Sabemos que la célula terrorista era numerosa, de al menos una docena de miembros, y que planeaban acciones mayores y más mortíferas. El ataque con la camioneta en La Rambla, al parecer, fue una improvisación después que una explosión fortuita en la guarida de la célula terrorista desbaratara los planes fraguados durante semanas. Muchachos marroquíes de apenas 20 años, criados y educados en España, sin antecedentes de yihadismo. Causa estupor ver sus miradas claras, jóvenes. Que se sepa, ninguno de ellos era retornado de Siria o Irak, epicentros del menguante Estado Islámico; eran inexpertos, “gente nueva”, como se los conoce en la jerga policial, y estaban decididos a matar cuantos más infieles mejor.

Es conocido el poder los imanes, y la implantación del salafismo en las mezquitas de Cataluña, financiadas con dinero quatarí, y las ambiciones saudíes de expandir con sus petrodólares el credo wahabista en todas las comunidades islámicas europeas. Somos conscientes de la connivencia de Occidente con esas monarquías tan regresivas como grotescas, insultantes para la condición humana, en particular la femenina. El interés siempre prevalece.

También se sabe de los rencores nuevos y viejos elevados a la condición de categoría de verdad. La ofensa que la libertad provoca en quien no es capaz de compartirla, el resentimiento por las convulsiones en Oriente Próximo y las derrotas padecidas a lo largo de todos los imperios. La prevalecencia del mito sobre la historia: la palabra revelada, los cruzados, la edad de oro de AL Andalus, la grandeza perdida. El sueño de quinientos años de los árabes, que han vivido remolcados por otros, sin ser capaces de subirse al carro. El insoportable éxito de los infieles, su nefanda tolerancia. El refugio en valores trascendentes y saberse custodio de una verdad superior, la verdad profética, única, inmutable, repetida cinco veces al día durante siglos. La guerra santa. Todo esto se mueve en las redes sociales y en las prédicas de los imanes. El nihilismo, el sentimiento inconfeso de fracaso, sublimado en el mito, en la figura del héroe y mártir: música celestial en cerebros jóvenes con descerebrada generosidad para ofrecer y arriesgarlo todo. Todo eso es la carga de la escena sobre el pavimento de La Rambla. Mientras, la inmensa mayoría de los musulmanes europeos, ateridos por tanta violencia en nombre de su fe y por el temor a cargar con la culpa, recuerdan, convenciendo cada vez a menos gente, que en el Corán se dice que quien mata a un ser humano mata en él a toda la humanidad.

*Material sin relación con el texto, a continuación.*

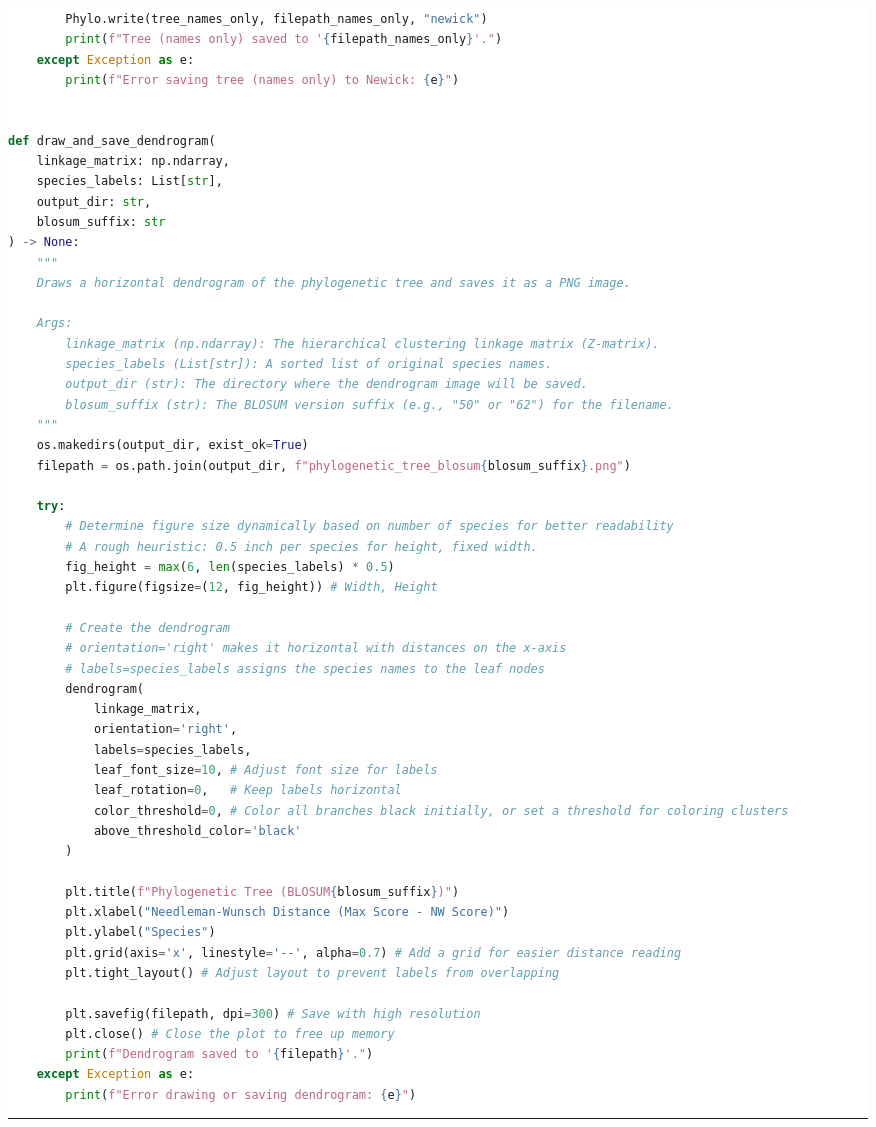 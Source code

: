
 ```python
        Phylo.write(tree_names_only, filepath_names_only, "newick")
        print(f"Tree (names only) saved to '{filepath_names_only}'.")
    except Exception as e:
        print(f"Error saving tree (names only) to Newick: {e}")


def draw_and_save_dendrogram(
    linkage_matrix: np.ndarray,
    species_labels: List[str],
    output_dir: str,
    blosum_suffix: str
) -> None:
    """
    Draws a horizontal dendrogram of the phylogenetic tree and saves it as a PNG image.

    Args:
        linkage_matrix (np.ndarray): The hierarchical clustering linkage matrix (Z-matrix).
        species_labels (List[str]): A sorted list of original species names.
        output_dir (str): The directory where the dendrogram image will be saved.
        blosum_suffix (str): The BLOSUM version suffix (e.g., "50" or "62") for the filename.
    """
    os.makedirs(output_dir, exist_ok=True)
    filepath = os.path.join(output_dir, f"phylogenetic_tree_blosum{blosum_suffix}.png")

    try:
        # Determine figure size dynamically based on number of species for better readability
        # A rough heuristic: 0.5 inch per species for height, fixed width.
        fig_height = max(6, len(species_labels) * 0.5)
        plt.figure(figsize=(12, fig_height)) # Width, Height

        # Create the dendrogram
        # orientation='right' makes it horizontal with distances on the x-axis
        # labels=species_labels assigns the species names to the leaf nodes
        dendrogram(
            linkage_matrix,
            orientation='right',
            labels=species_labels,
            leaf_font_size=10, # Adjust font size for labels
            leaf_rotation=0,   # Keep labels horizontal
            color_threshold=0, # Color all branches black initially, or set a threshold for coloring clusters
            above_threshold_color='black'
        )

        plt.title(f"Phylogenetic Tree (BLOSUM{blosum_suffix})")
        plt.xlabel("Needleman-Wunsch Distance (Max Score - NW Score)")
        plt.ylabel("Species")
        plt.grid(axis='x', linestyle='--', alpha=0.7) # Add a grid for easier distance reading
        plt.tight_layout() # Adjust layout to prevent labels from overlapping

        plt.savefig(filepath, dpi=300) # Save with high resolution
        plt.close() # Close the plot to free up memory
        print(f"Dendrogram saved to '{filepath}'.")
    except Exception as e:
        print(f"Error drawing or saving dendrogram: {e}")

```

--- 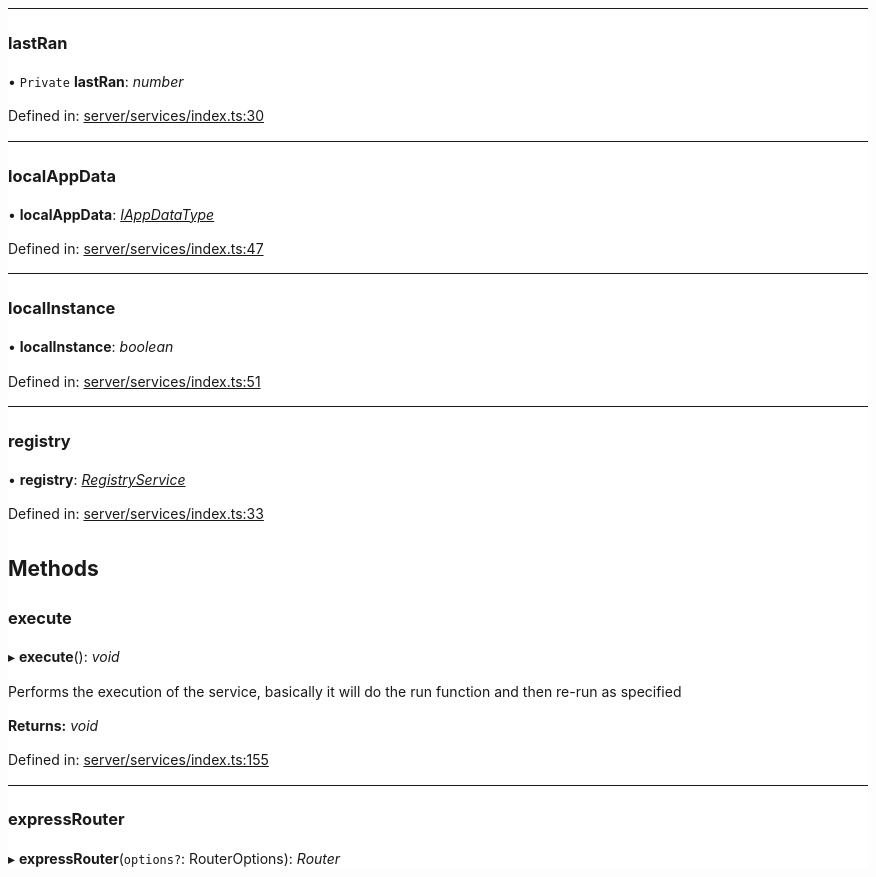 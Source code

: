 ___

### lastRan

• `Private` **lastRan**: *number*

Defined in: [server/services/index.ts:30](https://github.com/onzag/itemize/blob/0569bdf2/server/services/index.ts#L30)

___

### localAppData

• **localAppData**: [*IAppDataType*](../interfaces/server.iappdatatype.md)

Defined in: [server/services/index.ts:47](https://github.com/onzag/itemize/blob/0569bdf2/server/services/index.ts#L47)

___

### localInstance

• **localInstance**: *boolean*

Defined in: [server/services/index.ts:51](https://github.com/onzag/itemize/blob/0569bdf2/server/services/index.ts#L51)

___

### registry

• **registry**: [*RegistryService*](server_services_registry.registryservice.md)

Defined in: [server/services/index.ts:33](https://github.com/onzag/itemize/blob/0569bdf2/server/services/index.ts#L33)

## Methods

### execute

▸ **execute**(): *void*

Performs the execution of the service, basically
it will do the run function and then re-run as specified

**Returns:** *void*

Defined in: [server/services/index.ts:155](https://github.com/onzag/itemize/blob/0569bdf2/server/services/index.ts#L155)

___

### expressRouter

▸ **expressRouter**(`options?`: RouterOptions): *Router*
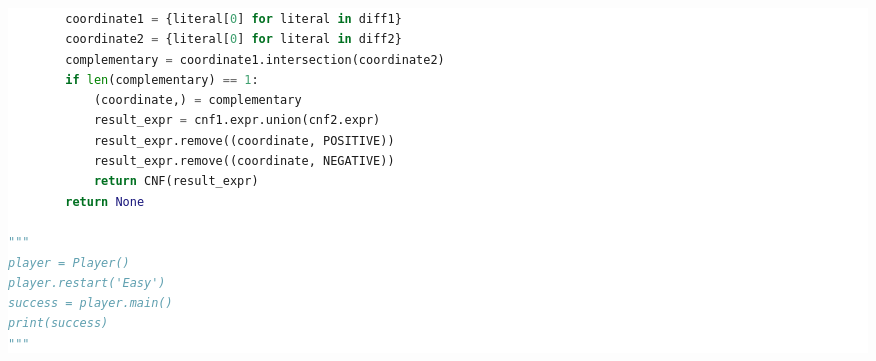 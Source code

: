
 ```python
        coordinate1 = {literal[0] for literal in diff1}
        coordinate2 = {literal[0] for literal in diff2}
        complementary = coordinate1.intersection(coordinate2)
        if len(complementary) == 1:
            (coordinate,) = complementary
            result_expr = cnf1.expr.union(cnf2.expr)
            result_expr.remove((coordinate, POSITIVE))
            result_expr.remove((coordinate, NEGATIVE))
            return CNF(result_expr)
        return None

"""
player = Player()
player.restart('Easy')
success = player.main()
print(success)
"""
```

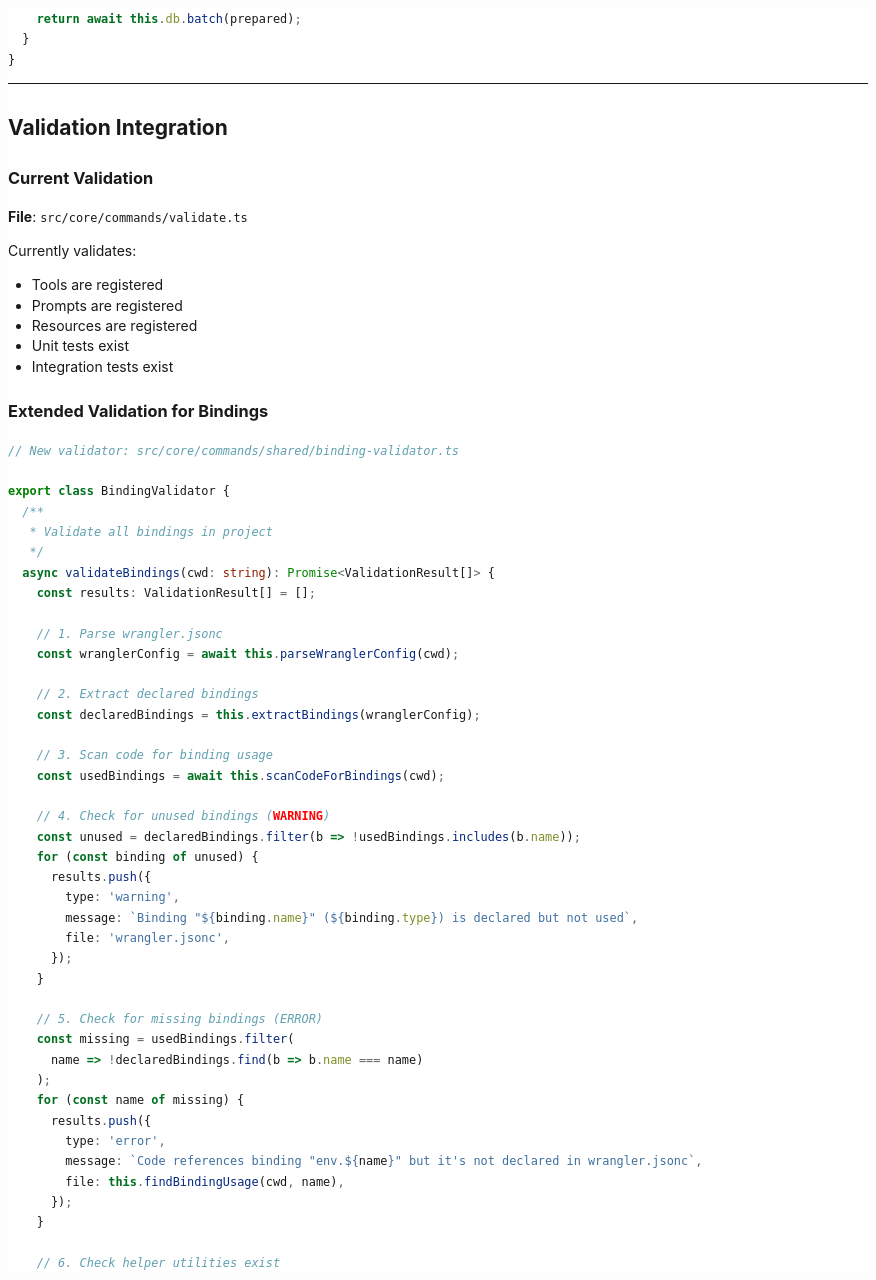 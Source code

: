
 ```typescript
    return await this.db.batch(prepared);
  }
}
```

---

## Validation Integration

### Current Validation

**File**: `src/core/commands/validate.ts`

Currently validates:
- Tools are registered
- Prompts are registered
- Resources are registered
- Unit tests exist
- Integration tests exist

### Extended Validation for Bindings

```typescript
// New validator: src/core/commands/shared/binding-validator.ts

export class BindingValidator {
  /**
   * Validate all bindings in project
   */
  async validateBindings(cwd: string): Promise<ValidationResult[]> {
    const results: ValidationResult[] = [];

    // 1. Parse wrangler.jsonc
    const wranglerConfig = await this.parseWranglerConfig(cwd);

    // 2. Extract declared bindings
    const declaredBindings = this.extractBindings(wranglerConfig);

    // 3. Scan code for binding usage
    const usedBindings = await this.scanCodeForBindings(cwd);

    // 4. Check for unused bindings (WARNING)
    const unused = declaredBindings.filter(b => !usedBindings.includes(b.name));
    for (const binding of unused) {
      results.push({
        type: 'warning',
        message: `Binding "${binding.name}" (${binding.type}) is declared but not used`,
        file: 'wrangler.jsonc',
      });
    }

    // 5. Check for missing bindings (ERROR)
    const missing = usedBindings.filter(
      name => !declaredBindings.find(b => b.name === name)
    );
    for (const name of missing) {
      results.push({
        type: 'error',
        message: `Code references binding "env.${name}" but it's not declared in wrangler.jsonc`,
        file: this.findBindingUsage(cwd, name),
      });
    }

    // 6. Check helper utilities exist
``` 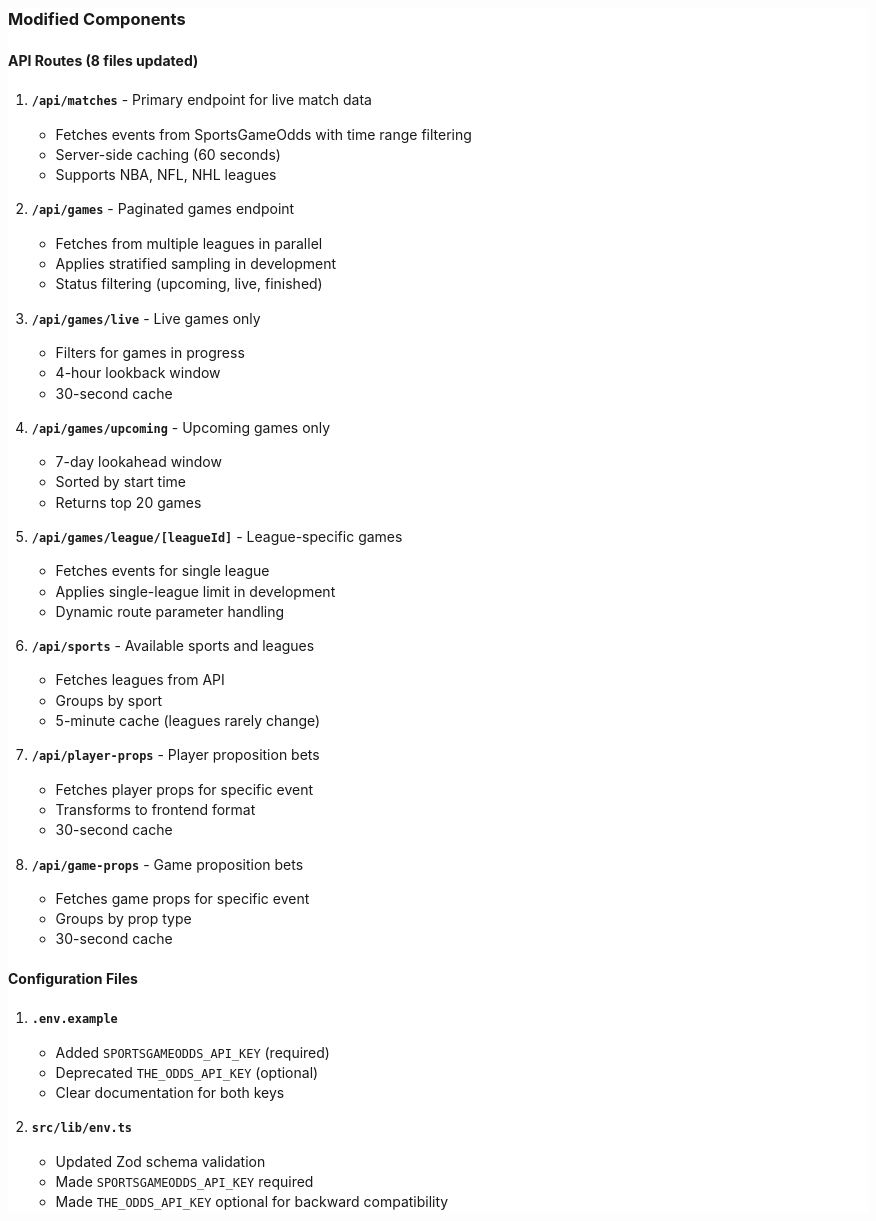 ### Modified Components

#### API Routes (8 files updated)

1. **`/api/matches`** - Primary endpoint for live match data
   - Fetches events from SportsGameOdds with time range filtering
   - Server-side caching (60 seconds)
   - Supports NBA, NFL, NHL leagues

2. **`/api/games`** - Paginated games endpoint
   - Fetches from multiple leagues in parallel
   - Applies stratified sampling in development
   - Status filtering (upcoming, live, finished)

3. **`/api/games/live`** - Live games only
   - Filters for games in progress
   - 4-hour lookback window
   - 30-second cache

4. **`/api/games/upcoming`** - Upcoming games only
   - 7-day lookahead window
   - Sorted by start time
   - Returns top 20 games

5. **`/api/games/league/[leagueId]`** - League-specific games
   - Fetches events for single league
   - Applies single-league limit in development
   - Dynamic route parameter handling

6. **`/api/sports`** - Available sports and leagues
   - Fetches leagues from API
   - Groups by sport
   - 5-minute cache (leagues rarely change)

7. **`/api/player-props`** - Player proposition bets
   - Fetches player props for specific event
   - Transforms to frontend format
   - 30-second cache

8. **`/api/game-props`** - Game proposition bets
   - Fetches game props for specific event
   - Groups by prop type
   - 30-second cache

#### Configuration Files

1. **`.env.example`**
   - Added `SPORTSGAMEODDS_API_KEY` (required)
   - Deprecated `THE_ODDS_API_KEY` (optional)
   - Clear documentation for both keys

2. **`src/lib/env.ts`**
   - Updated Zod schema validation
   - Made `SPORTSGAMEODDS_API_KEY` required
   - Made `THE_ODDS_API_KEY` optional for backward compatibility
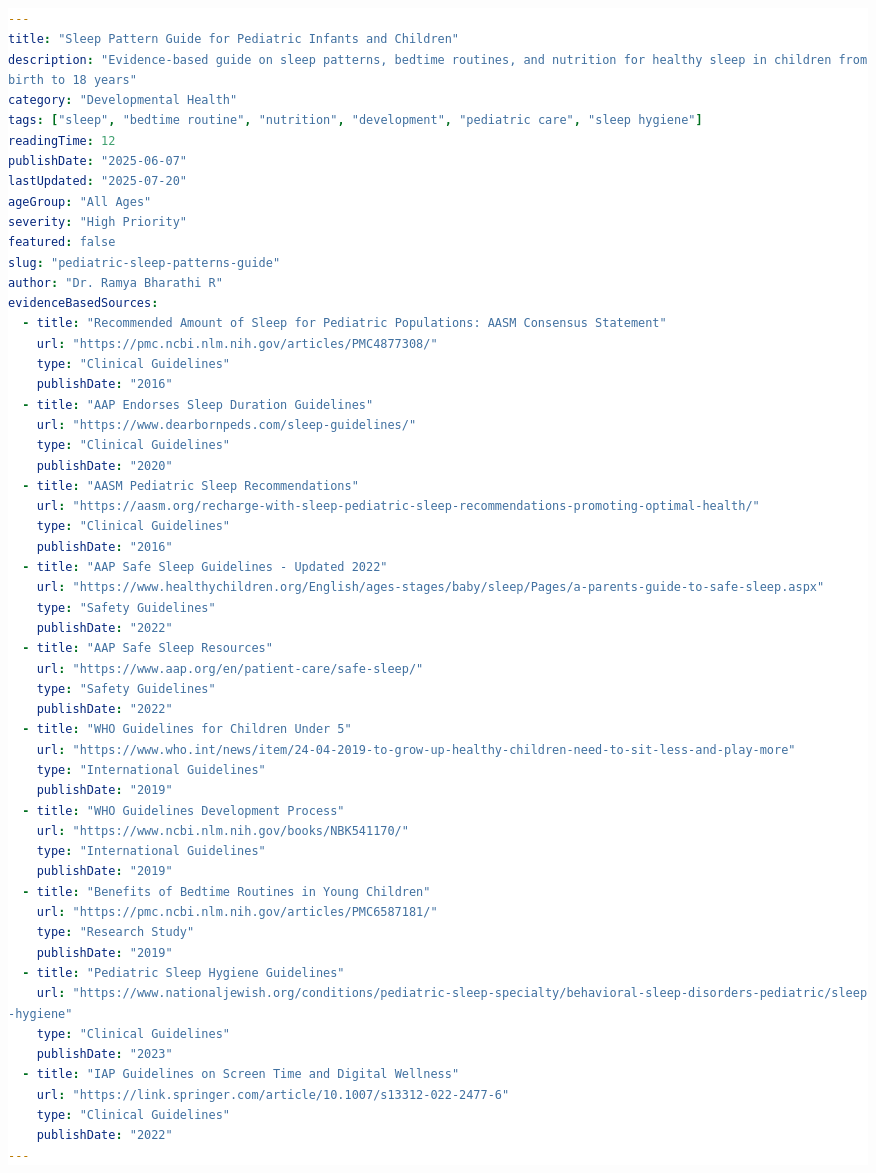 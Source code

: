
```yaml
---
title: "Sleep Pattern Guide for Pediatric Infants and Children"
description: "Evidence-based guide on sleep patterns, bedtime routines, and nutrition for healthy sleep in children from birth to 18 years"
category: "Developmental Health"
tags: ["sleep", "bedtime routine", "nutrition", "development", "pediatric care", "sleep hygiene"]
readingTime: 12
publishDate: "2025-06-07" 
lastUpdated: "2025-07-20" 
ageGroup: "All Ages"
severity: "High Priority"
featured: false
slug: "pediatric-sleep-patterns-guide"
author: "Dr. Ramya Bharathi R"
evidenceBasedSources:
  - title: "Recommended Amount of Sleep for Pediatric Populations: AASM Consensus Statement"
    url: "https://pmc.ncbi.nlm.nih.gov/articles/PMC4877308/"
    type: "Clinical Guidelines"
    publishDate: "2016"
  - title: "AAP Endorses Sleep Duration Guidelines"
    url: "https://www.dearbornpeds.com/sleep-guidelines/"
    type: "Clinical Guidelines"
    publishDate: "2020"
  - title: "AASM Pediatric Sleep Recommendations"
    url: "https://aasm.org/recharge-with-sleep-pediatric-sleep-recommendations-promoting-optimal-health/"
    type: "Clinical Guidelines"
    publishDate: "2016"
  - title: "AAP Safe Sleep Guidelines - Updated 2022"
    url: "https://www.healthychildren.org/English/ages-stages/baby/sleep/Pages/a-parents-guide-to-safe-sleep.aspx"
    type: "Safety Guidelines"
    publishDate: "2022"
  - title: "AAP Safe Sleep Resources"
    url: "https://www.aap.org/en/patient-care/safe-sleep/"
    type: "Safety Guidelines"
    publishDate: "2022"
  - title: "WHO Guidelines for Children Under 5"
    url: "https://www.who.int/news/item/24-04-2019-to-grow-up-healthy-children-need-to-sit-less-and-play-more"
    type: "International Guidelines"
    publishDate: "2019"
  - title: "WHO Guidelines Development Process"
    url: "https://www.ncbi.nlm.nih.gov/books/NBK541170/"
    type: "International Guidelines"
    publishDate: "2019"
  - title: "Benefits of Bedtime Routines in Young Children"
    url: "https://pmc.ncbi.nlm.nih.gov/articles/PMC6587181/"
    type: "Research Study"
    publishDate: "2019"
  - title: "Pediatric Sleep Hygiene Guidelines"
    url: "https://www.nationaljewish.org/conditions/pediatric-sleep-specialty/behavioral-sleep-disorders-pediatric/sleep-hygiene"
    type: "Clinical Guidelines"
    publishDate: "2023"
  - title: "IAP Guidelines on Screen Time and Digital Wellness"
    url: "https://link.springer.com/article/10.1007/s13312-022-2477-6"
    type: "Clinical Guidelines"
    publishDate: "2022"
---
```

Ninguna de estas cosas le importaban al niño del pantalón azul y la polo blanca, no estaban en su vida mientras bajaba por La Rambla hacia el mar antes de que todos los cálculos de probabilidad fracasasen y la inmensa mugre acumulada por otros lo anegase todo en un solo instante. Ahora, en su terrible indefensión, el hombre mira desde el vacío, está en el vacío: todo lo que le rodea es lo más parecido a la nada. Algo habría que pensar o contar, pero la mirada no se aparta de ese vacío y enmudece la voz en el misterio de lo que se sabe sin ser pensando ni entendido. El mismo misterio que las líneas de un destino antiguo, indescifrable, fraguado lejos, por desconocidos con desconocidas causas, fueron cerniendo sobre lo que ahora es un pequeño cuerpo yaciente. El misterio que también habita en todas las cosas que nunca debieron llegar a cargarse de tanto significado como ahora en esa imagen ya viralizada con nombres y apellidos, cosas que apenas importan, un puesto de flores en la calle, unas farolas, como todas las frágiles construcciones de sentido que sostienen la vida, como una tarde cualquiera llena de pájaros en la arboleda de La Rambla.